• _Exercise material_:
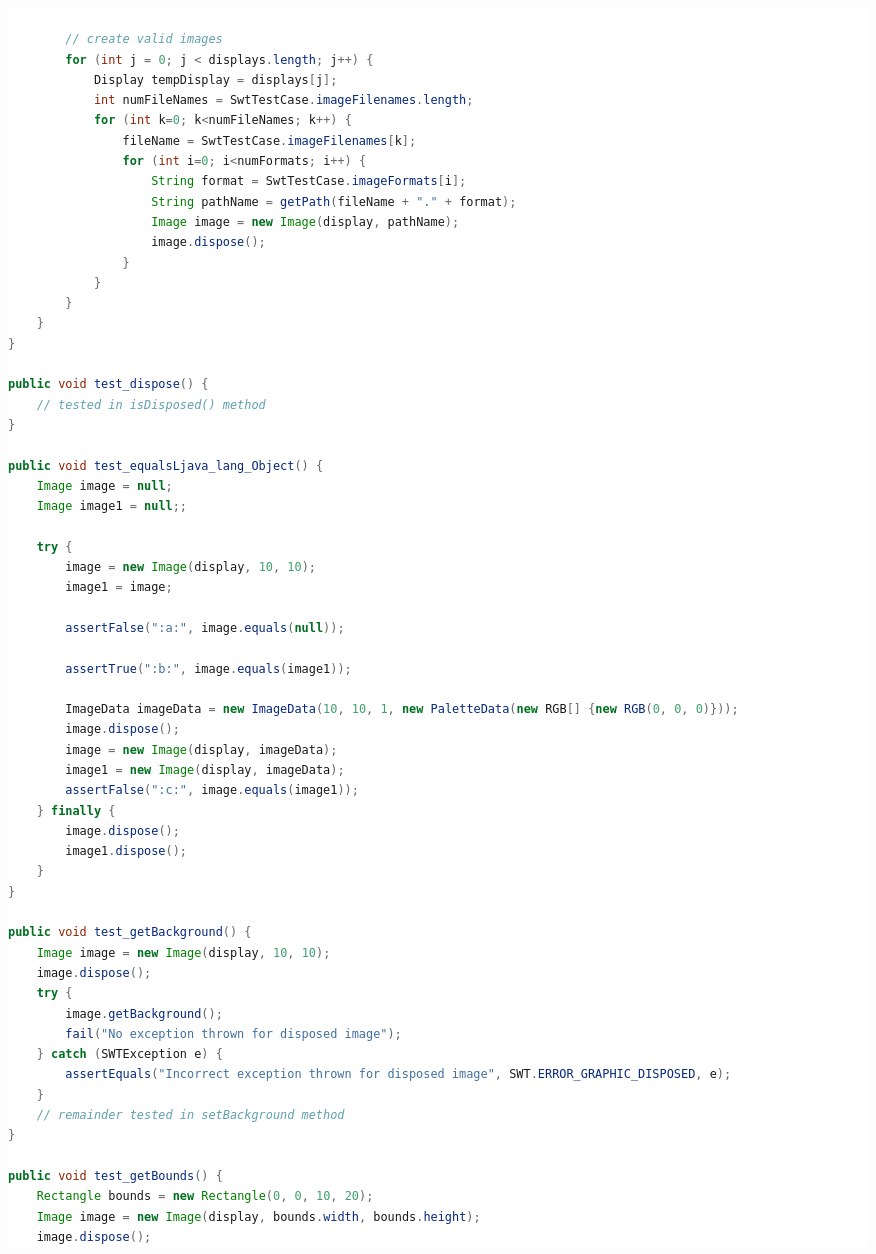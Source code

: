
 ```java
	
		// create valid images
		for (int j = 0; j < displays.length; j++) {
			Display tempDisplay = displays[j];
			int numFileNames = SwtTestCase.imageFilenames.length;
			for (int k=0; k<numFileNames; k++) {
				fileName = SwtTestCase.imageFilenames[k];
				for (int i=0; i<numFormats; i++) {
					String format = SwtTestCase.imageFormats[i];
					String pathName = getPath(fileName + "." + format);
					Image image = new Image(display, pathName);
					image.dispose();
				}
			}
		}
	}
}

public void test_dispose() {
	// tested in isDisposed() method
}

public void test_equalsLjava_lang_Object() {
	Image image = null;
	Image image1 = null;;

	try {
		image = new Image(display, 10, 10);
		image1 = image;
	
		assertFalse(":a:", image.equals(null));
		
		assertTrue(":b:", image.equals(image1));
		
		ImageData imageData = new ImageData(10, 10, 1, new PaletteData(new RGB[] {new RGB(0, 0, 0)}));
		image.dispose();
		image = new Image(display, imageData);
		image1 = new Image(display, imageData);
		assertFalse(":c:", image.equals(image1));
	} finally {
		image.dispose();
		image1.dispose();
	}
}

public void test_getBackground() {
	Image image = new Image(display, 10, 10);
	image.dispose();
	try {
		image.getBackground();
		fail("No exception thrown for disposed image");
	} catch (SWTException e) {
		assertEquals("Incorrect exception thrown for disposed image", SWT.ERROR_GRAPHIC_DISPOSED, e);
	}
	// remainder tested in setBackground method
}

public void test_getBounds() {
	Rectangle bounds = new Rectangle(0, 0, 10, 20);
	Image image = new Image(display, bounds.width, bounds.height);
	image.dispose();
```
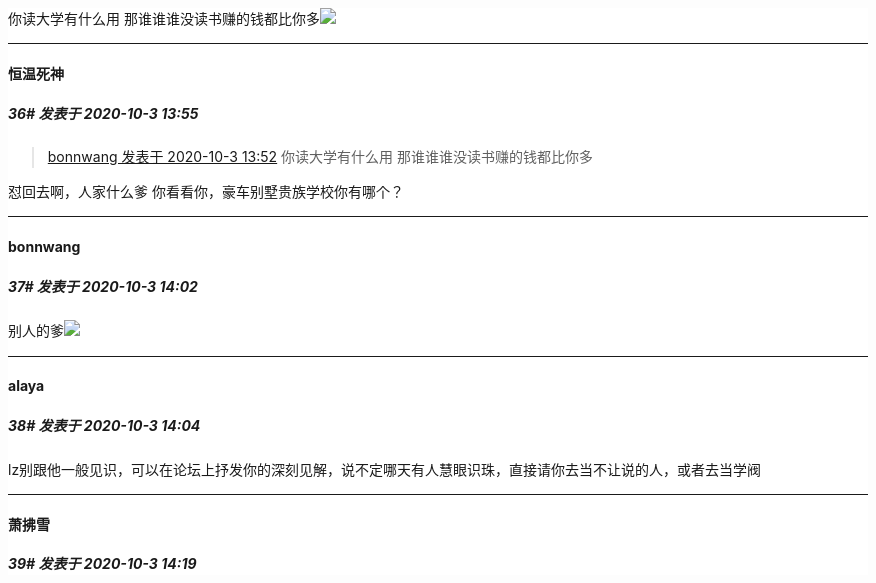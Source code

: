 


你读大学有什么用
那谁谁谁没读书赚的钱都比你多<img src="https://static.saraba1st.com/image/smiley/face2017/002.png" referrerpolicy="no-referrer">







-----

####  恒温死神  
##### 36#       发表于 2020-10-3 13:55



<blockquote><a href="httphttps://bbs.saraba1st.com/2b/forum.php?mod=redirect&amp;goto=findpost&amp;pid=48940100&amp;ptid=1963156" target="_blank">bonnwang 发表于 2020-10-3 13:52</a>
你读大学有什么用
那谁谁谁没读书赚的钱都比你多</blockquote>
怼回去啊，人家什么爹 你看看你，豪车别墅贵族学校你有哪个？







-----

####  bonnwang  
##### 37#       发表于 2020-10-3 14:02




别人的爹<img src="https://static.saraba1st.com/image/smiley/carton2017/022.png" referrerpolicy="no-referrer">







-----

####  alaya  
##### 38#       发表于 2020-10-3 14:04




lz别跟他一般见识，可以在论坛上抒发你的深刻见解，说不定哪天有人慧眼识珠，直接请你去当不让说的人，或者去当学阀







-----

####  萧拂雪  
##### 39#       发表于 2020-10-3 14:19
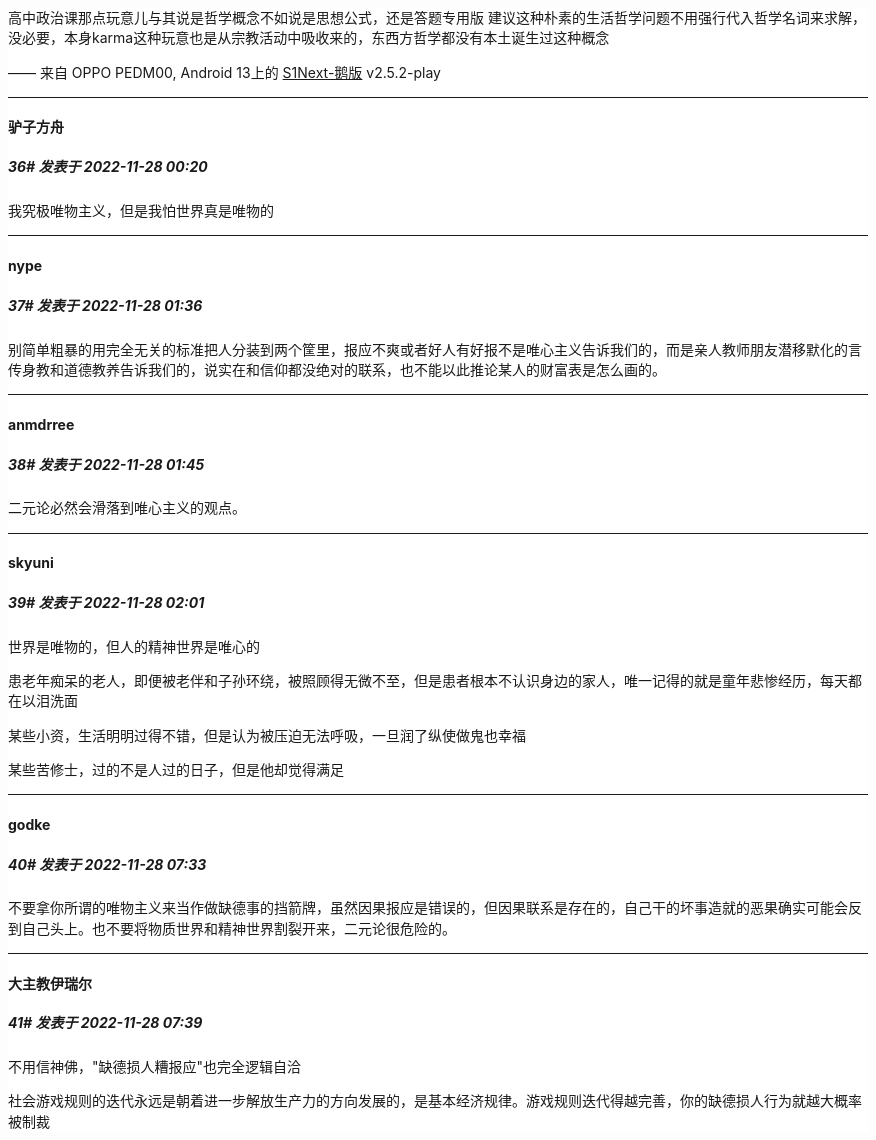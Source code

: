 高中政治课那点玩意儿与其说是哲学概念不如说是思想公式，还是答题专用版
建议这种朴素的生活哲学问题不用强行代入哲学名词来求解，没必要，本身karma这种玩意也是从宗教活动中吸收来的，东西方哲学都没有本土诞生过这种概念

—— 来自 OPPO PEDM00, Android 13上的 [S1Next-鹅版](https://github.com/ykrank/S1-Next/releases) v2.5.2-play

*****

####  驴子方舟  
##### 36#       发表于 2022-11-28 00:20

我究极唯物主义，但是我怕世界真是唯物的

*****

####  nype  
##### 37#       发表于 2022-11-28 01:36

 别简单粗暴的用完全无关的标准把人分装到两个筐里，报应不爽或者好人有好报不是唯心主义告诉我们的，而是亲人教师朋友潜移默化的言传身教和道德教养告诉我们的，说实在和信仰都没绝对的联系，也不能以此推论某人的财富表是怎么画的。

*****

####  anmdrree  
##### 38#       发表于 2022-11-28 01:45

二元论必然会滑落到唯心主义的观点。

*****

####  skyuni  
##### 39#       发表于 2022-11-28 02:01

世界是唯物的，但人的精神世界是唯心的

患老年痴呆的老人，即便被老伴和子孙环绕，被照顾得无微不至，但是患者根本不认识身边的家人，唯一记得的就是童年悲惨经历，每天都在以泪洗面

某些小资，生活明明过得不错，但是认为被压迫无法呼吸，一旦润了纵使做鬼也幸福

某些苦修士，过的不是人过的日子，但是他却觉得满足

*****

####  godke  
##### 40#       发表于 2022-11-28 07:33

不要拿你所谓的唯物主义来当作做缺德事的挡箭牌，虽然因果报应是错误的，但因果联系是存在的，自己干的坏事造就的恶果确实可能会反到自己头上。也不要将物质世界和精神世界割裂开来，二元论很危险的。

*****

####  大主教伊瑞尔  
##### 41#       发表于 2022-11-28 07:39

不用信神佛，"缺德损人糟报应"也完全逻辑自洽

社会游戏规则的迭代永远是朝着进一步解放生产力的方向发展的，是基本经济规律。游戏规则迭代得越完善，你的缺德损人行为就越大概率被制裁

• _Problem_: Your task is to copy each line of the data above that holds "pathName".

• _Solution to this exercise_:
					String pathName = getPath(fileName + "." + format);
					Image image = new Image(display, pathName);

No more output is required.